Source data
——

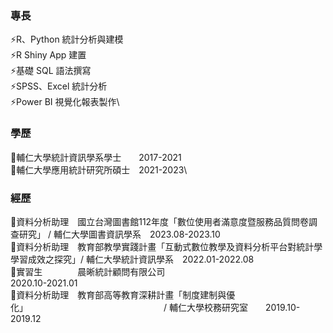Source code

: ### 專長 ###
⚡R、Python 統計分析與建模\
⚡R Shiny App 建置\
⚡基礎 SQL 語法撰寫\
⚡SPSS、Excel 統計分析\
⚡Power BI 視覺化報表製作\

### 學歷 ###
🏫輔仁大學統計資訊學系學士　　2017-2021\
🏫輔仁大學應用統計研究所碩士　2021-2023\

### 經歷 ###
🌱資料分析助理　國立台灣圖書館112年度「數位使用者滿意度暨服務品質問卷調查研究」        / 輔仁大學圖書資訊學系　2023.08-2023.10\
🌱資料分析助理　教育部教學實踐計畫「互動式數位教學及資料分析平台對統計學學習成效之探究」/ 輔仁大學統計資訊學系　2022.01-2022.08\
🌱實習生　　　　晨晰統計顧問有限公司　　　　　　　　　　　　　　　　　　　　　　　　　　　　　　　　　　　　　  2020.10-2021.01\
🌱資料分析助理　教育部高等教育深耕計畫「制度建制與優化」　　　　　　　　　　　　　　　　/ 輔仁大學校務研究室　　2019.10-2019.12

——

● **Exercise details**
The entries above are to be restated verbatim, with no pictures carried over.

● **Output**
Source code

: ### 專長 ###
⚡R、Python 統計分析與建模\
⚡R Shiny App 建置\
⚡基礎 SQL 語法撰寫\
⚡SPSS、Excel 統計分析\
⚡Power BI 視覺化報表製作\

### 學歷 ###
🏫輔仁大學統計資訊學系學士　　2017-2021\
🏫輔仁大學應用統計研究所碩士　2021-2023\

### 經歷 ###
🌱資料分析助理　國立台灣圖書館112年度「數位使用者滿意度暨服務品質問卷調查研究」        / 輔仁大學圖書資訊學系　2023.08-2023.10\
🌱資料分析助理　教育部教學實踐計畫「互動式數位教學及資料分析平台對統計學學習成效之探究」/ 輔仁大學統計資訊學系　2022.01-2022.08\
🌱實習生　　　　晨晰統計顧問有限公司　　　　　　　　　　　　　　　　　　　　　　　　　　　　　　　　　　　　　  2020.10-2021.01\
🌱資料分析助理　教育部高等教育深耕計畫「制度建制與優化」　　　　　　　　　　　　　　　　/ 輔仁大學校務研究室　　2019.10-2019.12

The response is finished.